• GIVEN RECORDS:
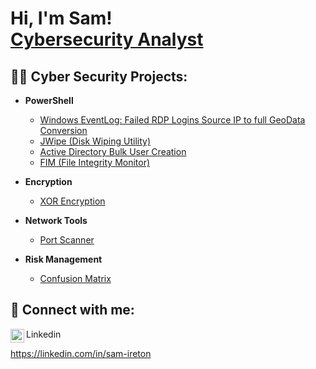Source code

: <h1>Hi, I'm Sam! <br/><a href="https://github.com/sireton"><a href="https://www.linkedin.com/in/sam-ireton/">Cybersecurity Analyst</a>
  
<h2>👨‍💻 Cyber Security Projects:</h2>

- <b>PowerShell</b>
  - [Windows EventLog: Failed RDP Logins Source IP to full GeoData Conversion](https://github.com/sireton/URL)
  - [JWipe (Disk Wiping Utility)](https://github.com/sireton/URL)
  - [Active Directory Bulk User Creation](https://github.com/sireton/URL)
  - [FIM (File Integrity Monitor)](https://github.com/sireton/URL)

- <b>Encryption</b>
  - [XOR Encryption](https://github.com/sireton/Encrypt)
  
- <b>Network Tools</b>
  - [Port Scanner](https://github.com/sireton/Projects)

- <b>Risk Management</b>
  - [Confusion Matrix](https://github.com/sireton/Projects)

<h2> 🤳 Connect with me:</h2>
<img align="left" alt="SamIreton | LinkedIn" width="22px" src="https://cdn.jsdelivr.net/npm/simple-icons@v3/icons/linkedin.svg" />

Linkedin

 https://linkedin.com/in/sam-ireton

<!--
**sireton/sireton** is a ✨ _special_ ✨ repository because its `README.md` (this file) appears on your GitHub profile.

Here are some ideas to get you started:

- 🔭 I’m currently working on ...
- 🌱 I’m currently learning ...
- 👯 I’m looking to collaborate on ...
- 🤔 I’m looking for help with ...
- 💬 Ask me about ...
- 📫 How to reach me: ...
- 😄 Pronouns: ...
- ⚡ Fun fact: ...
-->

• DIRECTIONS FOR THIS TASK: I need the entries printed exactly, with each picture left out.

• SOLUTION FOR THIS EXERCISE:
Source code

: <h1>Hi, I'm Sam! <br/><a href="https://github.com/sireton"><a href="https://www.linkedin.com/in/sam-ireton/">Cybersecurity Analyst</a>
  
<h2>👨‍💻 Cyber Security Projects:</h2>

- <b>PowerShell</b>
  - [Windows EventLog: Failed RDP Logins Source IP to full GeoData Conversion](https://github.com/sireton/URL)
  - [JWipe (Disk Wiping Utility)](https://github.com/sireton/URL)
  - [Active Directory Bulk User Creation](https://github.com/sireton/URL)
  - [FIM (File Integrity Monitor)](https://github.com/sireton/URL)

- <b>Encryption</b>
  - [XOR Encryption](https://github.com/sireton/Encrypt)
  
- <b>Network Tools</b>
  - [Port Scanner](https://github.com/sireton/Projects)

- <b>Risk Management</b>
  - [Confusion Matrix](https://github.com/sireton/Projects)

<h2> 🤳 Connect with me:</h2>
<img align="left" alt="SamIreton | LinkedIn" width="22px" src="https://cdn.jsdelivr.net/npm/simple-icons@v3/icons/linkedin.svg" />

Linkedin

 https://linkedin.com/in/sam-ireton

<!--
**sireton/sireton** is a ✨ _special_ ✨ repository because its `README.md` (this file) appears on your GitHub profile.

Here are some ideas to get you started:

- 🔭 I’m currently working on ...
- 🌱 I’m currently learning ...
- 👯 I’m looking to collaborate on ...
- 🤔 I’m looking for help with ...
- 💬 Ask me about ...
- 📫 How to reach me: ...
- 😄 Pronouns: ...
- ⚡ Fun fact: ...
-->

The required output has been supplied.